▶ [WHAT TO PRODUCE]: If a line below includes the string "introduce", copy it.

▶ [DATA FOR THIS TASK]:
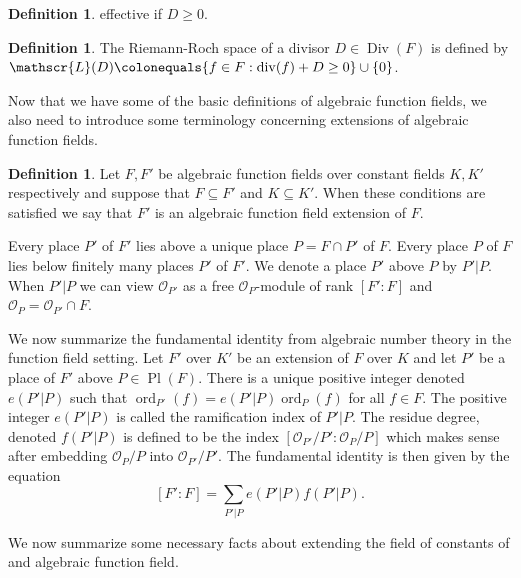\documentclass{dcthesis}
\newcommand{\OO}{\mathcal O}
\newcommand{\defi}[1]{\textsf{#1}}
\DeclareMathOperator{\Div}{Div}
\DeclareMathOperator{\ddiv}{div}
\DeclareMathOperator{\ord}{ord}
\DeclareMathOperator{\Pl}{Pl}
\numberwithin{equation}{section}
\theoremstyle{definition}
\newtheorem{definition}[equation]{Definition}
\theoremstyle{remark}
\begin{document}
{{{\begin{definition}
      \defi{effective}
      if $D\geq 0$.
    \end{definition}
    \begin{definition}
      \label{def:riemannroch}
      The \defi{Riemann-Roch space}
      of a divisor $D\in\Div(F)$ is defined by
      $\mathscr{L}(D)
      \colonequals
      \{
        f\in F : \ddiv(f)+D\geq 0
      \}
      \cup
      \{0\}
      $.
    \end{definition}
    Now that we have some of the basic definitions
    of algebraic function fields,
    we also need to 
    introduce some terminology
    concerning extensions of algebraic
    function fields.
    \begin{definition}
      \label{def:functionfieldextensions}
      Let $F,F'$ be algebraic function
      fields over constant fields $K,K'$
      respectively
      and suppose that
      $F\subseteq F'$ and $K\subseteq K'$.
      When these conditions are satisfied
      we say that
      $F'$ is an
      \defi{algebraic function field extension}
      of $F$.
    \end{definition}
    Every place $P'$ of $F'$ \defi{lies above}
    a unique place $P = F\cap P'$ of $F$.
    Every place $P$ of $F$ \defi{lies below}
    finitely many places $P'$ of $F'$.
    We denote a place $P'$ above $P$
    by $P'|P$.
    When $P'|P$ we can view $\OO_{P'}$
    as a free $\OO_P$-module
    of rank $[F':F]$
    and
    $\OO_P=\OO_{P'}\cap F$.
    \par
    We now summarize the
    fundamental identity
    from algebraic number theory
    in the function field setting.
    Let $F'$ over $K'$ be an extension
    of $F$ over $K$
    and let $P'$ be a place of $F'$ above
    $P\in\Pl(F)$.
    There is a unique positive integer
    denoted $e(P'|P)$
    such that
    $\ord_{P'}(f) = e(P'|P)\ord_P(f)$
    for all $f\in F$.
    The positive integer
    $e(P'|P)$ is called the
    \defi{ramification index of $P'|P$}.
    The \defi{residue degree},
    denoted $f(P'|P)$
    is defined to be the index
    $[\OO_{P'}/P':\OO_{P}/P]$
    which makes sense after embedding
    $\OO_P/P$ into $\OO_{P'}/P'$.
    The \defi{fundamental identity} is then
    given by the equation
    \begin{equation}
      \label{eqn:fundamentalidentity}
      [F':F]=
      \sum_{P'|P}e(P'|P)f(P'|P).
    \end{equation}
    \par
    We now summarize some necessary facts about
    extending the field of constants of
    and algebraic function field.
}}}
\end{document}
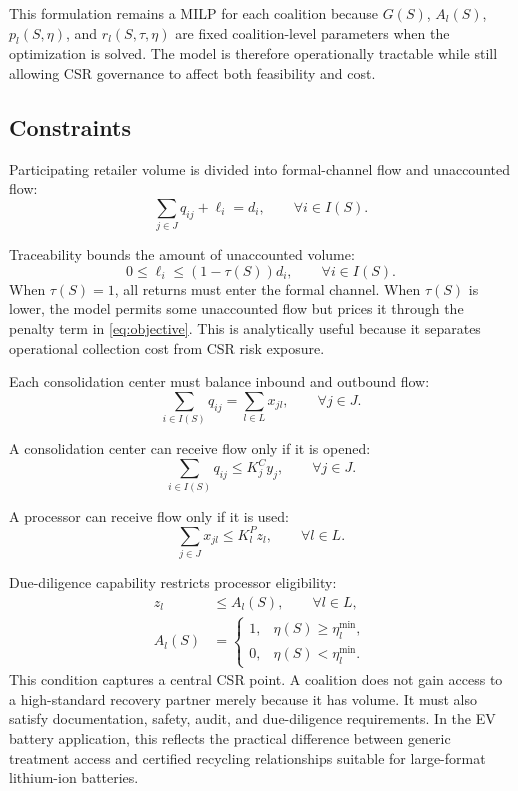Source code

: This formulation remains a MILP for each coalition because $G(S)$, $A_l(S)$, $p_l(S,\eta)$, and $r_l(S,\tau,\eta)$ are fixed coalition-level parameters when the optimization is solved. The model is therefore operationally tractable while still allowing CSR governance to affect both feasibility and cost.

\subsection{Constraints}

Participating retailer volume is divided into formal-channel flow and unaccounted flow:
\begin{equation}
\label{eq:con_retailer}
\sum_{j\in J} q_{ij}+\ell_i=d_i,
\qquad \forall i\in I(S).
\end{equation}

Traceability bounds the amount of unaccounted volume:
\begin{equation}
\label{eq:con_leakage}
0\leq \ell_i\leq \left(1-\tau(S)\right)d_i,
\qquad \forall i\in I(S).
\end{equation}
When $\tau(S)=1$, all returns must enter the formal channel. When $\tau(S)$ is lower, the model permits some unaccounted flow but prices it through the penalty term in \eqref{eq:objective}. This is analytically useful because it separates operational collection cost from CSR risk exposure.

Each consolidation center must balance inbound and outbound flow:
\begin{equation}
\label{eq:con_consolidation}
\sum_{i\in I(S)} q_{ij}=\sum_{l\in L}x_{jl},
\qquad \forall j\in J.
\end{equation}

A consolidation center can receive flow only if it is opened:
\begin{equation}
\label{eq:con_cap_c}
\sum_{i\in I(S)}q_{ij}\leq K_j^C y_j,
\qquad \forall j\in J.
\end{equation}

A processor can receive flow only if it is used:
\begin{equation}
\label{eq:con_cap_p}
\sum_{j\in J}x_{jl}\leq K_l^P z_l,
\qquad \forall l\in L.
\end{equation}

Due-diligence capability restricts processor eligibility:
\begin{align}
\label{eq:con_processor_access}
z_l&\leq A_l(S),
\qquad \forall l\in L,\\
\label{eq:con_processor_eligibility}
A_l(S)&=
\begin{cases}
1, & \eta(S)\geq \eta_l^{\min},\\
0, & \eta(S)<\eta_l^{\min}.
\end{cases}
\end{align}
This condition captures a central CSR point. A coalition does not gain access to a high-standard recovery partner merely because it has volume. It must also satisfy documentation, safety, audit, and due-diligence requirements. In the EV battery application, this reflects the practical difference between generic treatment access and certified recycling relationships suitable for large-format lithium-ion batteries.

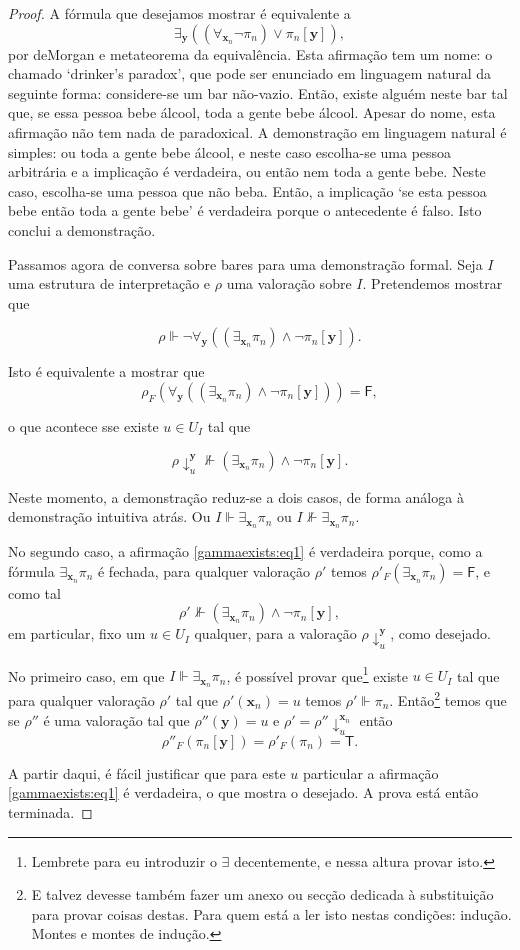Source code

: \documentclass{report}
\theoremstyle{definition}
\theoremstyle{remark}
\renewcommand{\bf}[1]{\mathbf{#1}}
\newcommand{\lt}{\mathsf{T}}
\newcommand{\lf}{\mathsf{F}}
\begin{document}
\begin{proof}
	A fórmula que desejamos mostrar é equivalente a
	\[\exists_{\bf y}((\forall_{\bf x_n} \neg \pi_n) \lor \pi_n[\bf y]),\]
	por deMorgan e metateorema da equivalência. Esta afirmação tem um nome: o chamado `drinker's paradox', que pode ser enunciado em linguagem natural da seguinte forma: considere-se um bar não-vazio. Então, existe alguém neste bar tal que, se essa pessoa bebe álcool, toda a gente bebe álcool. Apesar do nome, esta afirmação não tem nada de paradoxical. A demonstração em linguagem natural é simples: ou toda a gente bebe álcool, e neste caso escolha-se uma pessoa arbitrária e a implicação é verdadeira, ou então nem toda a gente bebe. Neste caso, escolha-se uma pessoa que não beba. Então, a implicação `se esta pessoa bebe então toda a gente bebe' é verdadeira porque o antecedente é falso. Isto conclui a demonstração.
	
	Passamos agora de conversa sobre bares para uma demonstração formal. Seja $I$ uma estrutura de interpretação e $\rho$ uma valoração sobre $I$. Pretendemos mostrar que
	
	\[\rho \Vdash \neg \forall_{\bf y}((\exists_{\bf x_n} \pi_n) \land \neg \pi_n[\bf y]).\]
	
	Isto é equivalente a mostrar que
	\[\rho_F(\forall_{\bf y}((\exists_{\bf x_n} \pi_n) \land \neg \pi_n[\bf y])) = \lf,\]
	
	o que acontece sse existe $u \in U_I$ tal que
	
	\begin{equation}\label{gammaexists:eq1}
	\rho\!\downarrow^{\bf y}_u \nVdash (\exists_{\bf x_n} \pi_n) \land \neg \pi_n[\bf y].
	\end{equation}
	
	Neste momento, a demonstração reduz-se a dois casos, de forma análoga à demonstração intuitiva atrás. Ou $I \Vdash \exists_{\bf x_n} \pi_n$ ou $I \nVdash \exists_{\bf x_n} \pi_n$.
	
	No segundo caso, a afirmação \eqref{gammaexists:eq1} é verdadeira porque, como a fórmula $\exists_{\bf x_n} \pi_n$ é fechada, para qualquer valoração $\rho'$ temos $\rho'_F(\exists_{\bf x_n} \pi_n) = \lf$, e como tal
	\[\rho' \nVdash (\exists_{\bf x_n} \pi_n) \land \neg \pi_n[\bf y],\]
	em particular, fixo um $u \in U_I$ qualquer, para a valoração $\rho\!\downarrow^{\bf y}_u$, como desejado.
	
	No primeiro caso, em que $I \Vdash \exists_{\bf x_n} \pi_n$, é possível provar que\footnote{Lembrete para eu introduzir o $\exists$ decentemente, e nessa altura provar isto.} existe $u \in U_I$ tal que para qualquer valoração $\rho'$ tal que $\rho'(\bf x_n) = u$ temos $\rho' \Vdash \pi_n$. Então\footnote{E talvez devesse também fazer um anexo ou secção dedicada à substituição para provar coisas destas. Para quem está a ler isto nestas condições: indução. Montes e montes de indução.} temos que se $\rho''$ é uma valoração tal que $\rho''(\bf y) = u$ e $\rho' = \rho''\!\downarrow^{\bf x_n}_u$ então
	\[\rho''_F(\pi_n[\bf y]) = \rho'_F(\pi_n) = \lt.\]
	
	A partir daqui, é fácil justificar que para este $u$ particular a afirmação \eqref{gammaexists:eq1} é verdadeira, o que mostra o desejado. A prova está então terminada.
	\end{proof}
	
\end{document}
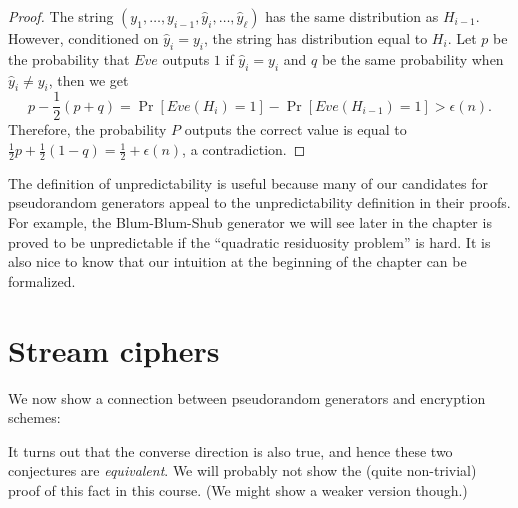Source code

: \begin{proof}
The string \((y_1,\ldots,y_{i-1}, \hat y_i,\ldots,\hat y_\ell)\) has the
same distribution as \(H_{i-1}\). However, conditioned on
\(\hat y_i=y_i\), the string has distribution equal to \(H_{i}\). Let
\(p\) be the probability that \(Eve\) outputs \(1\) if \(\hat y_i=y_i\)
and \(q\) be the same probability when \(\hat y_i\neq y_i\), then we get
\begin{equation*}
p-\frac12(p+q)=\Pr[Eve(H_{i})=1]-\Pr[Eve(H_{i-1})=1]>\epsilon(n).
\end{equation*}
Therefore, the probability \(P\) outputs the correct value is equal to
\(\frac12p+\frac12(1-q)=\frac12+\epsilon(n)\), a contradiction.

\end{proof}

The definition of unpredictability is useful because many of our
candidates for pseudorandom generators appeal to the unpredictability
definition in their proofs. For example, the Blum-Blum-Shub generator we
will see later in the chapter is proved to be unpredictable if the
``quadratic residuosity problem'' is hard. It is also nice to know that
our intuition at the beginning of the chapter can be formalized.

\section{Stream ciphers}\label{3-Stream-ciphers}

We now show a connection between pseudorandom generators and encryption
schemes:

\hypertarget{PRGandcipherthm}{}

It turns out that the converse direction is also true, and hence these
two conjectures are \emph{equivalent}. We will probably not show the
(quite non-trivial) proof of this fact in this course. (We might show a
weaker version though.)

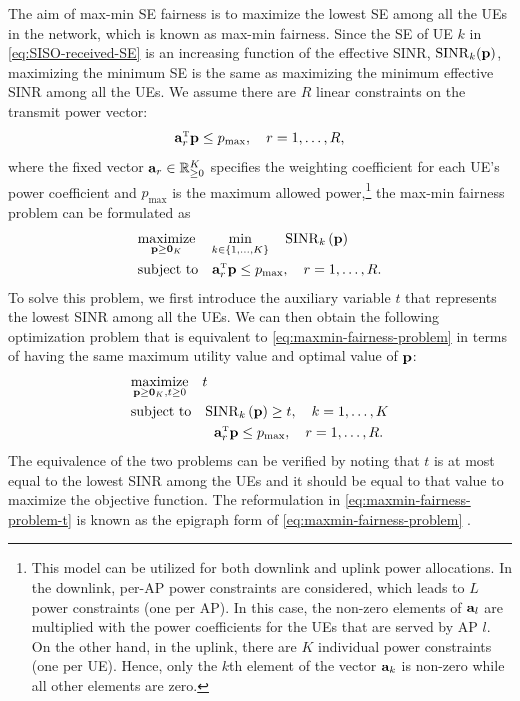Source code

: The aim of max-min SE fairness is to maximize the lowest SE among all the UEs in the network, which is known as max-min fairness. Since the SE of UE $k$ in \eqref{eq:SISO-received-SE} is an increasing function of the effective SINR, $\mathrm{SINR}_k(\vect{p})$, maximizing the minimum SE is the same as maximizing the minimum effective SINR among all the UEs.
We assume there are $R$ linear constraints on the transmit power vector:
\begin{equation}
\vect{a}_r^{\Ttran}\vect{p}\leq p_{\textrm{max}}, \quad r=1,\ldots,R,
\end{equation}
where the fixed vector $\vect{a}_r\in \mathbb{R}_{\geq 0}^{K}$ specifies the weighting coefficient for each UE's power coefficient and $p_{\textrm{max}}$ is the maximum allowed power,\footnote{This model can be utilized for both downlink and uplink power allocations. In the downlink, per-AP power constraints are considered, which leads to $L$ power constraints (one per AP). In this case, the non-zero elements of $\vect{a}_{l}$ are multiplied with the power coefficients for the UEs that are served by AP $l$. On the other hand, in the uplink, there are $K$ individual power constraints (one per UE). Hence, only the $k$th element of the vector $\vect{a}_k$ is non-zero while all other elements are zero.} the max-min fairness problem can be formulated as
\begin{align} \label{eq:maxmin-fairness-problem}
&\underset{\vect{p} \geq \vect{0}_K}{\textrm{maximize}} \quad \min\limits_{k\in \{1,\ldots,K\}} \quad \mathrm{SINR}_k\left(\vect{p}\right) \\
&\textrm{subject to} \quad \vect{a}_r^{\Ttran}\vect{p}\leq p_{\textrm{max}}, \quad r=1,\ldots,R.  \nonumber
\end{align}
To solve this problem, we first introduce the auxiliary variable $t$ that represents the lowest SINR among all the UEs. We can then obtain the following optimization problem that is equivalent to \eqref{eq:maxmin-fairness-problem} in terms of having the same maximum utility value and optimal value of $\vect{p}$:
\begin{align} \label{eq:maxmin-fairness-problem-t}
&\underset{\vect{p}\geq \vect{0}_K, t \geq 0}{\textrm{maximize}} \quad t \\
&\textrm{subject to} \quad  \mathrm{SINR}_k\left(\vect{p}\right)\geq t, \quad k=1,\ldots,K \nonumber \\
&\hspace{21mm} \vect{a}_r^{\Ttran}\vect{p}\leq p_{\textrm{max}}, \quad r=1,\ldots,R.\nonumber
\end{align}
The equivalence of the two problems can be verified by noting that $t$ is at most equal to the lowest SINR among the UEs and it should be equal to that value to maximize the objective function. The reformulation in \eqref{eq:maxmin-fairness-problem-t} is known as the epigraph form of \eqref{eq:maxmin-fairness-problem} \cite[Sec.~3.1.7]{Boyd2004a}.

▶ [OUTPUT]:
    introduce some terminology
To solve this problem, we first introduce the auxiliary variable $t$ that represents the lowest SINR among all the UEs. We can then obtain the following optimization problem that is equivalent to \eqref{eq:maxmin-fairness-problem} in terms of having the same maximum utility value and optimal value of $\vect{p}$:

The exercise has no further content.